Sony's SSD is 12 channels, not 12 lanes - this is not the same thing and these terms are not interchangeable. Sony's SSD has 4 Lanes and in that regard is identical to the Xsex. This is made clear in the very timestamp from Cerny's presentation if you'd watched about 10 seconds of it.

We don't know how many channels the xsex SSD has but I'd assume 8 since that is the current high end SSD standard. Channels are the buses used to access NAND and they are within the SSD assembly. Again Cerny's presentation makes this clear.

Which brings us on to priority. Yes Sony has 6 levels and MS presumably just use 2, but your analogy of road lanes isn't what the prioroty levels mean.

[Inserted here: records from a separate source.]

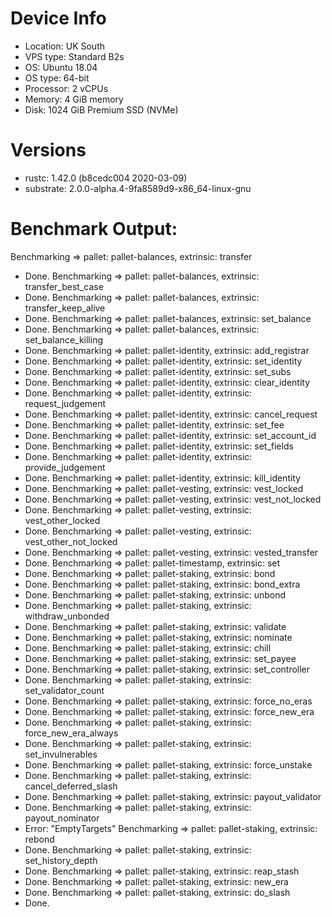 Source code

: # Device Info

- Location: UK South
- VPS type: Standard B2s
- OS: Ubuntu 18.04
- OS type: 64-bit
- Processor: 2 vCPUs
- Memory: 4 GiB memory
- Disk: 1024 GiB Premium SSD (NVMe)

# Versions

- rustc: 1.42.0 (b8cedc004 2020-03-09)
- substrate: 2.0.0-alpha.4-9fa8589d9-x86_64-linux-gnu

# Benchmark Output:

Benchmarking => pallet: pallet-balances, extrinsic: transfer
  - Done.
Benchmarking => pallet: pallet-balances, extrinsic: transfer_best_case
  - Done.
Benchmarking => pallet: pallet-balances, extrinsic: transfer_keep_alive
  - Done.
Benchmarking => pallet: pallet-balances, extrinsic: set_balance
  - Done.
Benchmarking => pallet: pallet-balances, extrinsic: set_balance_killing
  - Done.
Benchmarking => pallet: pallet-identity, extrinsic: add_registrar
  - Done.
Benchmarking => pallet: pallet-identity, extrinsic: set_identity
  - Done.
Benchmarking => pallet: pallet-identity, extrinsic: set_subs
  - Done.
Benchmarking => pallet: pallet-identity, extrinsic: clear_identity
  - Done.
Benchmarking => pallet: pallet-identity, extrinsic: request_judgement
  - Done.
Benchmarking => pallet: pallet-identity, extrinsic: cancel_request
  - Done.
Benchmarking => pallet: pallet-identity, extrinsic: set_fee
  - Done.
Benchmarking => pallet: pallet-identity, extrinsic: set_account_id
  - Done.
Benchmarking => pallet: pallet-identity, extrinsic: set_fields
  - Done.
Benchmarking => pallet: pallet-identity, extrinsic: provide_judgement
  - Done.
Benchmarking => pallet: pallet-identity, extrinsic: kill_identity
  - Done.
Benchmarking => pallet: pallet-vesting, extrinsic: vest_locked
  - Done.
Benchmarking => pallet: pallet-vesting, extrinsic: vest_not_locked
  - Done.
Benchmarking => pallet: pallet-vesting, extrinsic: vest_other_locked
  - Done.
Benchmarking => pallet: pallet-vesting, extrinsic: vest_other_not_locked
  - Done.
Benchmarking => pallet: pallet-vesting, extrinsic: vested_transfer
  - Done.
Benchmarking => pallet: pallet-timestamp, extrinsic: set
  - Done.
Benchmarking => pallet: pallet-staking, extrinsic: bond
  - Done.
Benchmarking => pallet: pallet-staking, extrinsic: bond_extra
  - Done.
Benchmarking => pallet: pallet-staking, extrinsic: unbond
  - Done.
Benchmarking => pallet: pallet-staking, extrinsic: withdraw_unbonded
  - Done.
Benchmarking => pallet: pallet-staking, extrinsic: validate
  - Done.
Benchmarking => pallet: pallet-staking, extrinsic: nominate
  - Done.
Benchmarking => pallet: pallet-staking, extrinsic: chill
  - Done.
Benchmarking => pallet: pallet-staking, extrinsic: set_payee
  - Done.
Benchmarking => pallet: pallet-staking, extrinsic: set_controller
  - Done.
Benchmarking => pallet: pallet-staking, extrinsic: set_validator_count
  - Done.
Benchmarking => pallet: pallet-staking, extrinsic: force_no_eras
  - Done.
Benchmarking => pallet: pallet-staking, extrinsic: force_new_era
  - Done.
Benchmarking => pallet: pallet-staking, extrinsic: force_new_era_always
  - Done.
Benchmarking => pallet: pallet-staking, extrinsic: set_invulnerables
  - Done.
Benchmarking => pallet: pallet-staking, extrinsic: force_unstake
  - Done.
Benchmarking => pallet: pallet-staking, extrinsic: cancel_deferred_slash
  - Done.
Benchmarking => pallet: pallet-staking, extrinsic: payout_validator
  - Done.
Benchmarking => pallet: pallet-staking, extrinsic: payout_nominator
  - Error: "EmptyTargets"
Benchmarking => pallet: pallet-staking, extrinsic: rebond
  - Done.
Benchmarking => pallet: pallet-staking, extrinsic: set_history_depth
  - Done.
Benchmarking => pallet: pallet-staking, extrinsic: reap_stash
  - Done.
Benchmarking => pallet: pallet-staking, extrinsic: new_era
  - Done.
Benchmarking => pallet: pallet-staking, extrinsic: do_slash
  - Done.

MS and Sony have identical numbers of lanes - Sony just categorises its traffic with more levels. That has nothing to do with the amount of data and everything to do with how quickly that data can jump the queue and get on to the NVME bus.

Wow. I am confused where the increased performance comes in then. Just four more channels and maybe a few more levels of priority can mean such a performance differential? I'm probably being dense because it's late but....I'm not understanding this. I THOUGHT I had a handle on it all...till this post. :)
 
Wow. I am confused where the increased performance comes in then. Just four more channels and maybe a few more levels of priority can mean such a performance differential? I'm probably being dense because it's late but....I'm not understanding this. I THOUGHT I had a handle on it all...till this post. :)
I am missing something too.

Is it normal that a "high end SSD" has 2.4GB/s of raw speed?

Edit: lol, I just checked it out.

A high end ssd has around 5GB/s of raw speed right now, the double of what the Series X can deliver.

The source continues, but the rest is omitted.